Ukraine’s State Emergency Service said Wednesday that more than 2,000 civilians have been killed over the last week, including multiple children.

“Children, women and defense forces are losing their lives every hour,” the Agency said in a statement Wednesday, according to a Fox News report.

The United Nations refugee agency and other humanitarian groups have called for donations across the globe to come to the aid of millions of displaced and suffering Ukrainians, warning that the situation is “deteriorating rapidly.”

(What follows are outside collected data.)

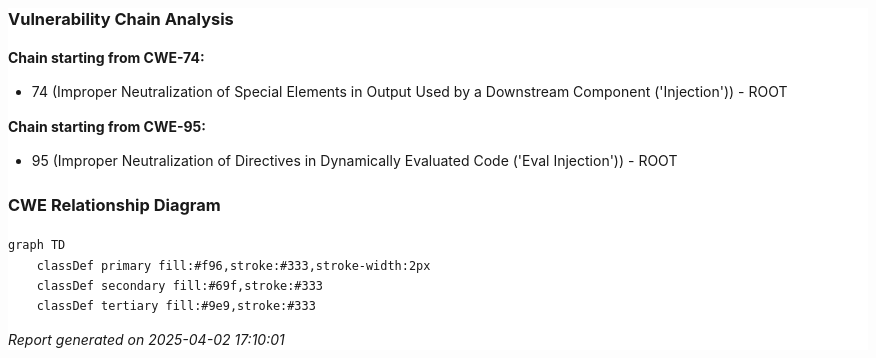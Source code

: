 ### Vulnerability Chain Analysis

**Chain starting from CWE-74:**
- 74 (Improper Neutralization of Special Elements in Output Used by a Downstream Component ('Injection')) - ROOT


**Chain starting from CWE-95:**
- 95 (Improper Neutralization of Directives in Dynamically Evaluated Code ('Eval Injection')) - ROOT



### CWE Relationship Diagram

```mermaid
graph TD
    classDef primary fill:#f96,stroke:#333,stroke-width:2px
    classDef secondary fill:#69f,stroke:#333
    classDef tertiary fill:#9e9,stroke:#333
```



*Report generated on 2025-04-02 17:10:01*
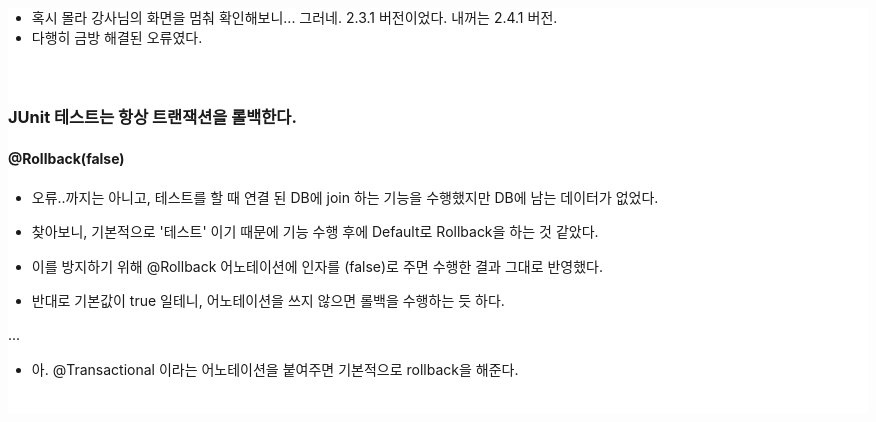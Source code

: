 * 혹시 몰라 강사님의 화면을 멈춰 확인해보니... 그러네. 2.3.1 버전이었다. 내꺼는 2.4.1 버전.
* 다행히 금방 해결된 오류였다.

<br/>

### JUnit 테스트는 항상 트랜잭션을 롤백한다.

#### @Rollback(false)

* 오류..까지는 아니고, 테스트를 할 때 연결 된 DB에 join 하는 기능을 수행했지만 DB에 남는 데이터가 없었다.
* 찾아보니, 기본적으로 '테스트' 이기 때문에 기능 수행 후에 Default로 Rollback을 하는 것 같았다.

* 이를 방지하기 위해 @Rollback 어노테이션에 인자를 (false)로 주면 수행한 결과 그대로 반영했다.
* 반대로 기본값이 true 일테니, 어노테이션을 쓰지 않으면 롤백을 수행하는 듯 하다.

...

* 아. @Transactional 이라는 어노테이션을 붙여주면 기본적으로 rollback을 해준다.

<br/>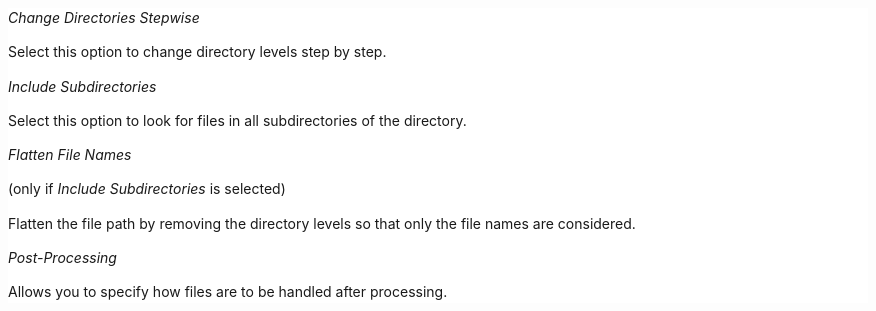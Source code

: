 

</td>
</tr>
<tr>
<td valign="top">

*Change Directories Stepwise*



</td>
<td valign="top">

Select this option to change directory levels step by step.



</td>
</tr>
<tr>
<td valign="top">

*Include Subdirectories*



</td>
<td valign="top">

Select this option to look for files in all subdirectories of the directory.



</td>
</tr>
<tr>
<td valign="top">

*Flatten File Names* 

\(only if *Include Subdirectories* is selected\)



</td>
<td valign="top">

Flatten the file path by removing the directory levels so that only the file names are considered.



</td>
</tr>
<tr>
<td valign="top">

*Post-Processing*



</td>
<td valign="top">

Allows you to specify how files are to be handled after processing.
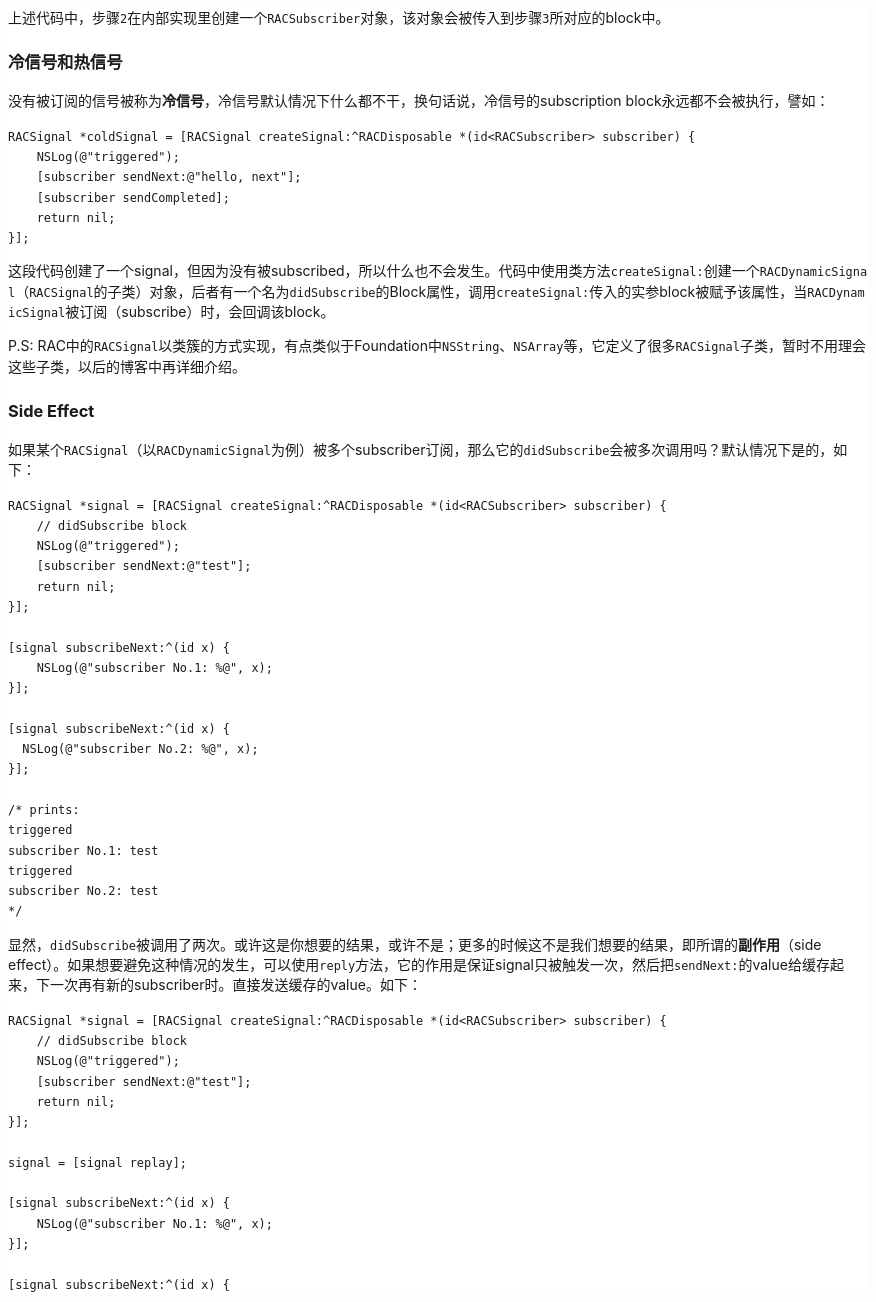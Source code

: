 上述代码中，步骤`2`在内部实现里创建一个`RACSubscriber`对象，该对象会被传入到步骤`3`所对应的block中。

### 冷信号和热信号

没有被订阅的信号被称为**冷信号**，冷信号默认情况下什么都不干，换句话说，冷信号的subscription block永远都不会被执行，譬如：

```objc
RACSignal *coldSignal = [RACSignal createSignal:^RACDisposable *(id<RACSubscriber> subscriber) {
    NSLog(@"triggered");
    [subscriber sendNext:@"hello, next"];
    [subscriber sendCompleted];
    return nil;
}];
```

这段代码创建了一个signal，但因为没有被subscribed，所以什么也不会发生。代码中使用类方法`createSignal:`创建一个`RACDynamicSignal`（`RACSignal`的子类）对象，后者有一个名为`didSubscribe`的Block属性，调用`createSignal:`传入的实参block被赋予该属性，当`RACDynamicSignal`被订阅（subscribe）时，会回调该block。

P.S: RAC中的`RACSignal`以类簇的方式实现，有点类似于Foundation中`NSString`、`NSArray`等，它定义了很多`RACSignal`子类，暂时不用理会这些子类，以后的博客中再详细介绍。

### Side Effect

如果某个`RACSignal`（以`RACDynamicSignal`为例）被多个subscriber订阅，那么它的`didSubscribe`会被多次调用吗？默认情况下是的，如下：

```objc
RACSignal *signal = [RACSignal createSignal:^RACDisposable *(id<RACSubscriber> subscriber) {
    // didSubscribe block
    NSLog(@"triggered");
    [subscriber sendNext:@"test"];
    return nil;
}];

[signal subscribeNext:^(id x) {
    NSLog(@"subscriber No.1: %@", x);
}];

[signal subscribeNext:^(id x) {
  NSLog(@"subscriber No.2: %@", x);
}];

/* prints:
triggered
subscriber No.1: test
triggered
subscriber No.2: test
*/
```

显然，`didSubscribe`被调用了两次。或许这是你想要的结果，或许不是；更多的时候这不是我们想要的结果，即所谓的**副作用**（side effect）。如果想要避免这种情况的发生，可以使用`reply`方法，它的作用是保证signal只被触发一次，然后把`sendNext:`的value给缓存起来，下一次再有新的subscriber时。直接发送缓存的value。如下：

```objc
RACSignal *signal = [RACSignal createSignal:^RACDisposable *(id<RACSubscriber> subscriber) {
    // didSubscribe block
    NSLog(@"triggered");
    [subscriber sendNext:@"test"];
    return nil;
}];

signal = [signal replay];

[signal subscribeNext:^(id x) {
    NSLog(@"subscriber No.1: %@", x);
}];

[signal subscribeNext:^(id x) {
```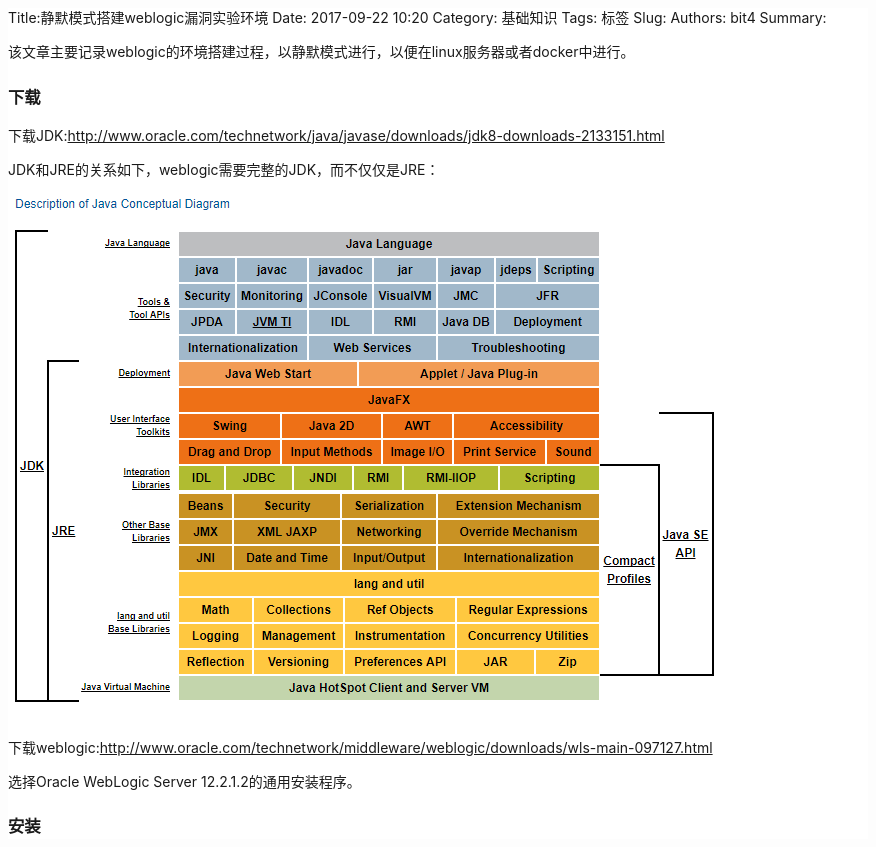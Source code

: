 

Title:静默模式搭建weblogic漏洞实验环境
Date: 2017-09-22 10:20
Category: 基础知识
Tags: 标签
Slug: 
Authors: bit4
Summary: 



该文章主要记录weblogic的环境搭建过程，以静默模式进行，以便在linux服务器或者docker中进行。



### 下载

下载JDK:http://www.oracle.com/technetwork/java/javase/downloads/jdk8-downloads-2133151.html

JDK和JRE的关系如下，weblogic需要完整的JDK，而不仅仅是JRE：

![JDK_JRE](img/weblogic_CVE_2017_3506/JDK_JRE.png)

下载weblogic:http://www.oracle.com/technetwork/middleware/weblogic/downloads/wls-main-097127.html

选择Oracle WebLogic Server 12.2.1.2的通用安装程序。

### 安装

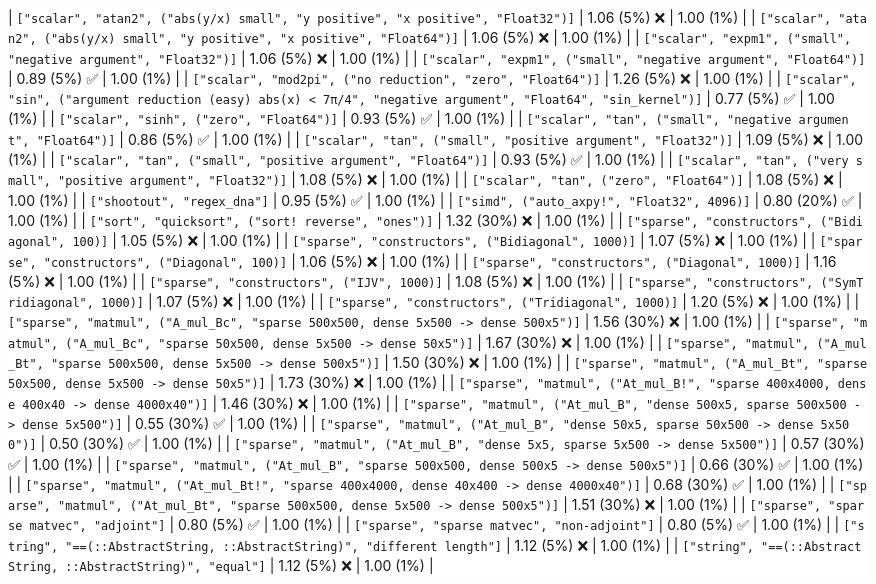 | `["scalar", "atan2", ("abs(y/x) small", "y positive", "x positive", "Float32")]` | 1.06 (5%) :x: | 1.00 (1%)  |
| `["scalar", "atan2", ("abs(y/x) small", "y positive", "x positive", "Float64")]` | 1.06 (5%) :x: | 1.00 (1%)  |
| `["scalar", "expm1", ("small", "negative argument", "Float32")]` | 1.06 (5%) :x: | 1.00 (1%)  |
| `["scalar", "expm1", ("small", "negative argument", "Float64")]` | 0.89 (5%) :white_check_mark: | 1.00 (1%)  |
| `["scalar", "mod2pi", ("no reduction", "zero", "Float64")]` | 1.26 (5%) :x: | 1.00 (1%)  |
| `["scalar", "sin", ("argument reduction (easy) abs(x) < 7π/4", "negative argument", "Float64", "sin_kernel")]` | 0.77 (5%) :white_check_mark: | 1.00 (1%)  |
| `["scalar", "sinh", ("zero", "Float64")]` | 0.93 (5%) :white_check_mark: | 1.00 (1%)  |
| `["scalar", "tan", ("small", "negative argument", "Float64")]` | 0.86 (5%) :white_check_mark: | 1.00 (1%)  |
| `["scalar", "tan", ("small", "positive argument", "Float32")]` | 1.09 (5%) :x: | 1.00 (1%)  |
| `["scalar", "tan", ("small", "positive argument", "Float64")]` | 0.93 (5%) :white_check_mark: | 1.00 (1%)  |
| `["scalar", "tan", ("very small", "positive argument", "Float32")]` | 1.08 (5%) :x: | 1.00 (1%)  |
| `["scalar", "tan", ("zero", "Float64")]` | 1.08 (5%) :x: | 1.00 (1%)  |
| `["shootout", "regex_dna"]` | 0.95 (5%) :white_check_mark: | 1.00 (1%)  |
| `["simd", ("auto_axpy!", "Float32", 4096)]` | 0.80 (20%) :white_check_mark: | 1.00 (1%)  |
| `["sort", "quicksort", ("sort! reverse", "ones")]` | 1.32 (30%) :x: | 1.00 (1%)  |
| `["sparse", "constructors", ("Bidiagonal", 100)]` | 1.05 (5%) :x: | 1.00 (1%)  |
| `["sparse", "constructors", ("Bidiagonal", 1000)]` | 1.07 (5%) :x: | 1.00 (1%)  |
| `["sparse", "constructors", ("Diagonal", 100)]` | 1.06 (5%) :x: | 1.00 (1%)  |
| `["sparse", "constructors", ("Diagonal", 1000)]` | 1.16 (5%) :x: | 1.00 (1%)  |
| `["sparse", "constructors", ("IJV", 1000)]` | 1.08 (5%) :x: | 1.00 (1%)  |
| `["sparse", "constructors", ("SymTridiagonal", 1000)]` | 1.07 (5%) :x: | 1.00 (1%)  |
| `["sparse", "constructors", ("Tridiagonal", 1000)]` | 1.20 (5%) :x: | 1.00 (1%)  |
| `["sparse", "matmul", ("A_mul_Bc", "sparse 500x500, dense 5x500 -> dense 500x5")]` | 1.56 (30%) :x: | 1.00 (1%)  |
| `["sparse", "matmul", ("A_mul_Bc", "sparse 50x500, dense 5x500 -> dense 50x5")]` | 1.67 (30%) :x: | 1.00 (1%)  |
| `["sparse", "matmul", ("A_mul_Bt", "sparse 500x500, dense 5x500 -> dense 500x5")]` | 1.50 (30%) :x: | 1.00 (1%)  |
| `["sparse", "matmul", ("A_mul_Bt", "sparse 50x500, dense 5x500 -> dense 50x5")]` | 1.73 (30%) :x: | 1.00 (1%)  |
| `["sparse", "matmul", ("At_mul_B!", "sparse 400x4000, dense 400x40 -> dense 4000x40")]` | 1.46 (30%) :x: | 1.00 (1%)  |
| `["sparse", "matmul", ("At_mul_B", "dense 500x5, sparse 500x500 -> dense 5x500")]` | 0.55 (30%) :white_check_mark: | 1.00 (1%)  |
| `["sparse", "matmul", ("At_mul_B", "dense 50x5, sparse 50x500 -> dense 5x500")]` | 0.50 (30%) :white_check_mark: | 1.00 (1%)  |
| `["sparse", "matmul", ("At_mul_B", "dense 5x5, sparse 5x500 -> dense 5x500")]` | 0.57 (30%) :white_check_mark: | 1.00 (1%)  |
| `["sparse", "matmul", ("At_mul_B", "sparse 500x500, dense 500x5 -> dense 500x5")]` | 0.66 (30%) :white_check_mark: | 1.00 (1%)  |
| `["sparse", "matmul", ("At_mul_Bt!", "sparse 400x4000, dense 40x400 -> dense 4000x40")]` | 0.68 (30%) :white_check_mark: | 1.00 (1%)  |
| `["sparse", "matmul", ("At_mul_Bt", "sparse 500x500, dense 5x500 -> dense 500x5")]` | 1.51 (30%) :x: | 1.00 (1%)  |
| `["sparse", "sparse matvec", "adjoint"]` | 0.80 (5%) :white_check_mark: | 1.00 (1%)  |
| `["sparse", "sparse matvec", "non-adjoint"]` | 0.80 (5%) :white_check_mark: | 1.00 (1%)  |
| `["string", "==(::AbstractString, ::AbstractString)", "different length"]` | 1.12 (5%) :x: | 1.00 (1%)  |
| `["string", "==(::AbstractString, ::AbstractString)", "equal"]` | 1.12 (5%) :x: | 1.00 (1%)  |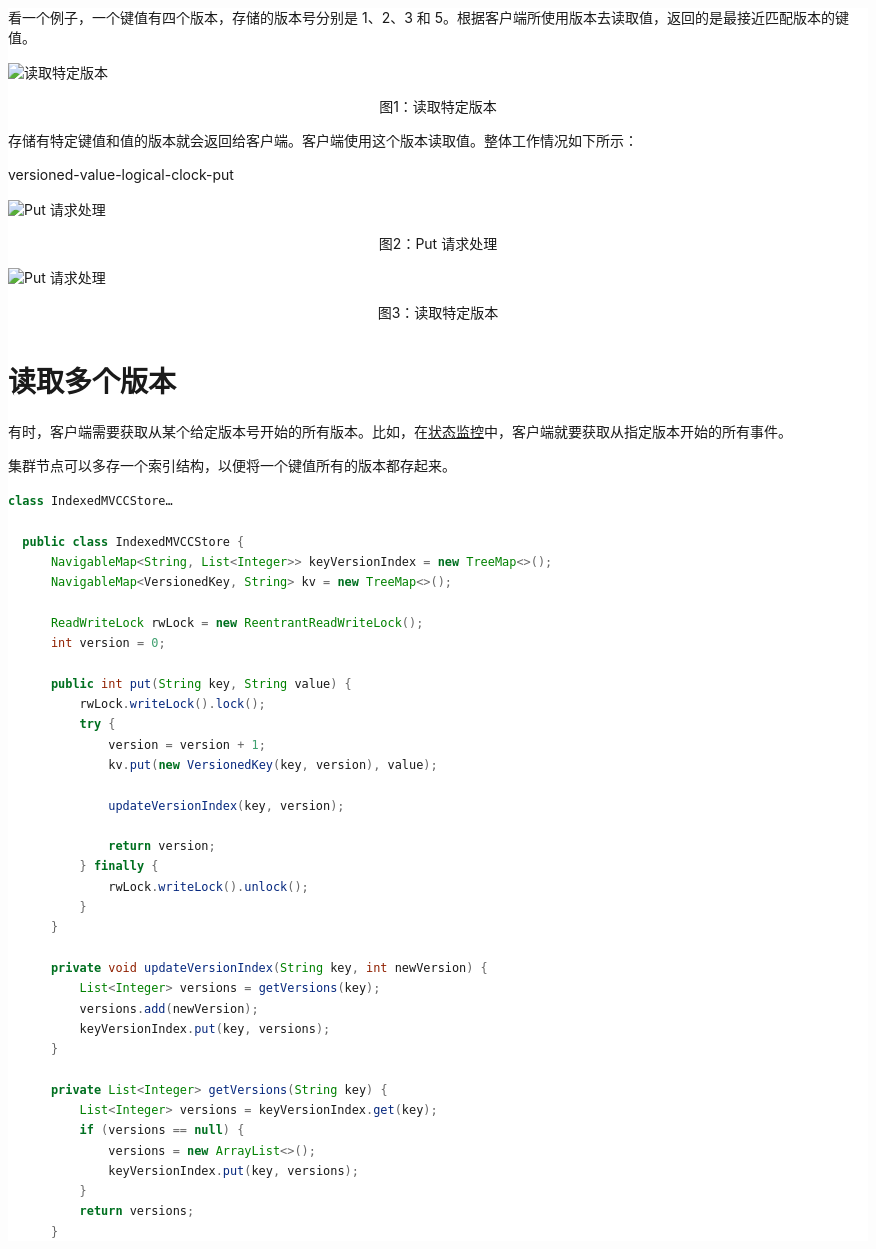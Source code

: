 看一个例子，一个键值有四个版本，存储的版本号分别是 1、2、3 和 5。根据客户端所使用版本去读取值，返回的是最接近匹配版本的键值。

![读取特定版本](/image/versioned-key-read.png)

<center>图1：读取特定版本</center>

存储有特定键值和值的版本就会返回给客户端。客户端使用这个版本读取值。整体工作情况如下所示：

versioned-value-logical-clock-put

![Put 请求处理](/image/versioned-value-logical-clock-put.svg)

<center>图2：Put 请求处理</center>

![Put 请求处理](/image/versioned-value-logical-clock-get.svg)

<center>图3：读取特定版本</center>

# 读取多个版本

有时，客户端需要获取从某个给定版本号开始的所有版本。比如，在[状态监控](/state-watch.md)中，客户端就要获取从指定版本开始的所有事件。

集群节点可以多存一个索引结构，以便将一个键值所有的版本都存起来。

```java
class IndexedMVCCStore…

  public class IndexedMVCCStore {
      NavigableMap<String, List<Integer>> keyVersionIndex = new TreeMap<>();
      NavigableMap<VersionedKey, String> kv = new TreeMap<>();

      ReadWriteLock rwLock = new ReentrantReadWriteLock();
      int version = 0;

      public int put(String key, String value) {
          rwLock.writeLock().lock();
          try {
              version = version + 1;
              kv.put(new VersionedKey(key, version), value);

              updateVersionIndex(key, version);

              return version;
          } finally {
              rwLock.writeLock().unlock();
          }
      }

      private void updateVersionIndex(String key, int newVersion) {
          List<Integer> versions = getVersions(key);
          versions.add(newVersion);
          keyVersionIndex.put(key, versions);
      }

      private List<Integer> getVersions(String key) {
          List<Integer> versions = keyVersionIndex.get(key);
          if (versions == null) {
              versions = new ArrayList<>();
              keyVersionIndex.put(key, versions);
          }
          return versions;
      }
```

“Families with small children are hunkered down in basements and subway stations or running for their lives to the terrifying sound of explosions and wailing sirens,” said Martin Griffiths, U.N. undersecretary for humanitarian affairs. “Casualty numbers are rising fast. This is the darkest hour for the people of Ukraine. We need to ramp up our response now to protect the lives and dignity of ordinary Ukrainians,” he continued, adding, “We must respond with compassion and solidarity.” 

The International Red Cross and partner agencies say Ukrainians are in urgent need of emergency water delivery and medical supplies to treat their wounded.

“The escalating conflict in Ukraine is taking a devastating toll,” said ICRC Director General Robert Mardini. “Casualty figures keep rising while health facilities struggle to cope. We already see long-term disruptions in regular water and electricity supplies.”

The UNHCR reports that 660,000 displaced Ukrainians have fled, seeking asylum in surrounding countries. Groups of mostly women and children have endured freezing temperatures as they stand in long queues, sometimes for days, where Ukraine borders eastern Poland, Slovakia, and Hungary, with roads leading out of the country now littered with abandoned cars as they make their way on foot.

“The situation looks set to become Europe’s largest refugee crisis this century,” the agency said.